Der Landkreis Oberhavel will auf Wertmarken für Flüchtlinge nicht verzichten, Asylbewerber protestieren. Nun stehen Aktionstage gegen die Residenzpflicht in Berlin an.

Auch diese senegalesischen Flüchtlinge aus Libyen müssten, kämen sie als Asylbewerber in den Landkreis Oberhavel, weiterhin Wertmarken akzeptieren. Bild: DPA

Asylbewerber im Landkreis Oberhavel müssen auch weiterhin mit Wertmarken einkaufen. Der zuständige Sozialdezernent Michael Garske hat am Donnerstag zwar zugesagt, den Bargeldanteil der Asylbewerberleistungen ab Juli zu erhöhen. Grundsätzlich wolle er die Wertmarken jedoch beibehalten, sagte Garske nach einem Gespräch mit einer Delegation von Flüchtlingen aus Henningsdorf. Die hatten seit Anfang Juni aus Protest auf die Annahme der Wertmarken verzichtet.
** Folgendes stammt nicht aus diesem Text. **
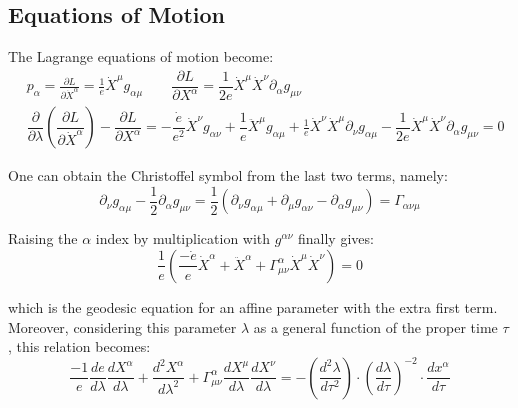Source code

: \documentclass[a4paper,10pt]{article}
\numberwithin{equation}{section}
\begin{document}
\subsection{Equations of Motion}
The Lagrange equations of motion become:
\begin{subequations}
\begin{eqnarray}
    & p_\alpha  = \frac{\partial L}{\partial \dot{X}^\alpha} = \frac{1}{e} \dot{X}^{\mu}g_{\alpha \mu}
    \label{generalizedmomentum}  \qquad \dfrac{\partial L}{\partial X^\alpha} = \dfrac{1}{2e}\dot{X}^\mu \dot{X}^\nu \partial_\alpha g_{\mu\nu}
\\
    & \dfrac{\partial}{\partial \lambda}\left( \dfrac{\partial L}{\partial \dot{X}^\alpha}\right)  - \dfrac{\partial L}{\partial X^\alpha}  =  -\dfrac{\dot{e}}{e^2}\dot{X}^\nu g_{\alpha \nu} + \dfrac{1}{e}\ddot{X}^\mu g_{\alpha \mu} + \frac{1}{e}\dot{X}^\nu \dot{X}^\mu \partial_\nu g_{\alpha \mu} - \dfrac{1}{2e}\dot{X}^\mu \dot{X}^\nu \partial_\alpha g_{\mu \nu} = 0
\end{eqnarray}
\end{subequations}

One can obtain the Christoffel symbol from the last two terms, namely:
\begin{equation}
    \partial_\nu g_{\alpha \mu} - \frac{1}{2}\partial_\alpha g_{\mu \nu} = \frac{1}{2} \left( \partial_\nu g_{\alpha \mu} + \partial_\mu g_{\alpha \nu} - \partial_\alpha g_{\mu \nu} \right) = \Gamma_{\alpha \nu \mu}
\end{equation}

Raising the $\alpha$ index by multiplication with $g^{\alpha \nu}$ finally gives:
\begin{equation}
    \frac{1}{e}\left(\frac{-\dot{e}}{e}\dot{X}^\alpha + \ddot{X}^\alpha + \Gamma^\alpha_{\mu \nu} \dot{X}^\mu \dot{X}^\nu\right) = 0
\end{equation}

which is the geodesic equation for an affine parameter with the extra first term. Moreover, considering this parameter $\lambda$ as a general function of the proper time $\tau$, this relation becomes:
\begin{equation}
    \frac{-1}{e}\frac{de}{d\lambda}\frac{dX^\alpha}{d\lambda} + \frac{d^2X^\alpha}{d\lambda^2} + \Gamma^\alpha_{\mu \nu}\frac{dX^\mu}{d\lambda}\frac{dX^\nu}{d\lambda} = - \left(\frac{d^2 \lambda}{d\tau^2} \right)\cdot \left(\frac{d\lambda}{d\tau} \right)^{-2}\cdot\frac{dx^\alpha}{d\tau}
\end{equation}
\end{document}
Der Landkreis Oberhavel, nördlich von Berlin, ist einer von nur noch 4 der insgesamt 18 Brandenburger Landkreise, die Gutscheine an Flüchtlinge ausgeben. Das Asylbewerberleistungsgesetzt lässt die Auszahlung per Gutschein zu. Die Wertmarken können aber nur in bestimmten Geschäften eingelöst werden. Das schränkt die Auswahl für die Einkäufe der Flüchtlinge extrem ein. Die rot-rote Landesregierung in Potsdam hat sich grundsätzlich für Barzahlungen ausgesprochen. Sie hat vor wenigen Wochen eine Bundesratsinitiative angekündigt, mit der sie Sachleistungen für Asylbewerber gänzlich abschaffen will.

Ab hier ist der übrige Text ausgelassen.